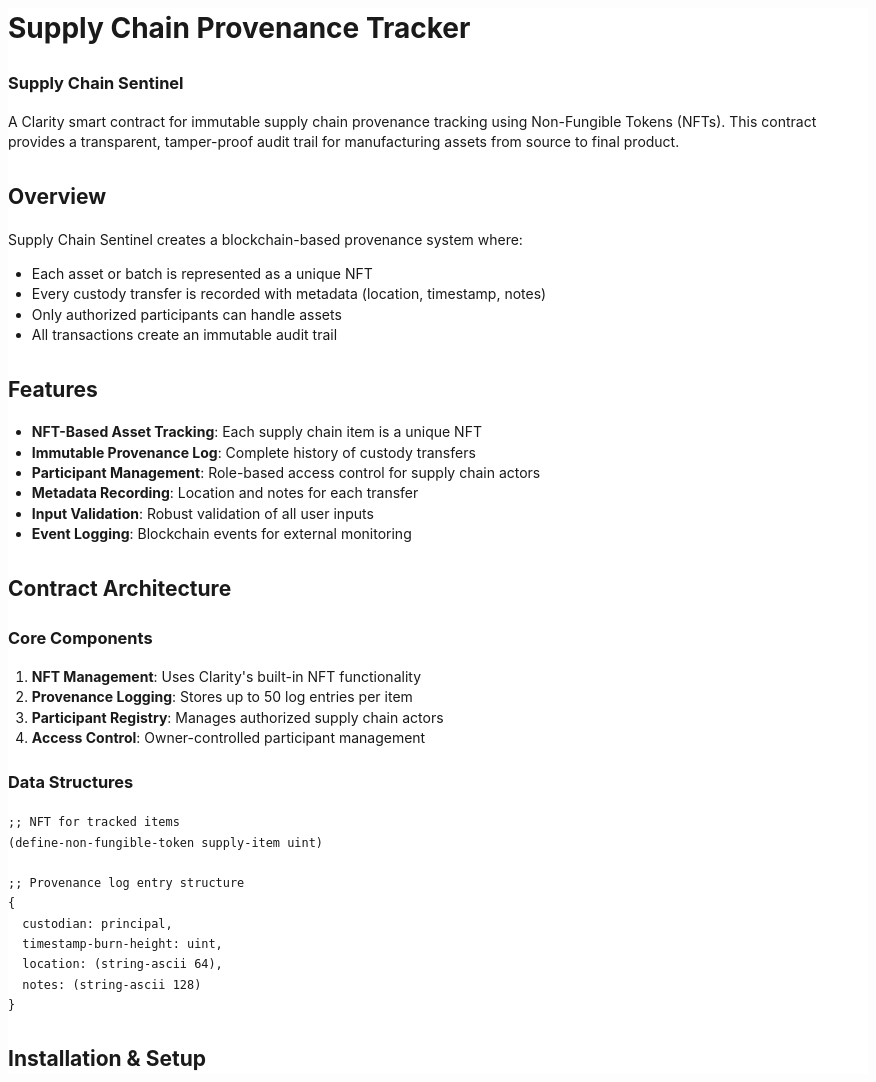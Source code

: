 # Supply Chain Provenance Tracker
### Supply Chain Sentinel

A Clarity smart contract for immutable supply chain provenance tracking using Non-Fungible Tokens (NFTs). This contract provides a transparent, tamper-proof audit trail for manufacturing assets from source to final product.

## Overview

Supply Chain Sentinel creates a blockchain-based provenance system where:
- Each asset or batch is represented as a unique NFT
- Every custody transfer is recorded with metadata (location, timestamp, notes)
- Only authorized participants can handle assets
- All transactions create an immutable audit trail

## Features

- **NFT-Based Asset Tracking**: Each supply chain item is a unique NFT
- **Immutable Provenance Log**: Complete history of custody transfers
- **Participant Management**: Role-based access control for supply chain actors
- **Metadata Recording**: Location and notes for each transfer
- **Input Validation**: Robust validation of all user inputs
- **Event Logging**: Blockchain events for external monitoring

## Contract Architecture

### Core Components

1. **NFT Management**: Uses Clarity's built-in NFT functionality
2. **Provenance Logging**: Stores up to 50 log entries per item
3. **Participant Registry**: Manages authorized supply chain actors
4. **Access Control**: Owner-controlled participant management

### Data Structures

```clarity
;; NFT for tracked items
(define-non-fungible-token supply-item uint)

;; Provenance log entry structure
{
  custodian: principal,
  timestamp-burn-height: uint,
  location: (string-ascii 64),
  notes: (string-ascii 128)
}
```

## Installation & Setup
--------------------
TASK GOAL ▸ What lines in the entries above hold "Logging"? Copy every one.

SOLUTION FOR THIS EXERCISE ▸
- **Event Logging**: Blockchain events for external monitoring
2. **Provenance Logging**: Stores up to 50 log entries per item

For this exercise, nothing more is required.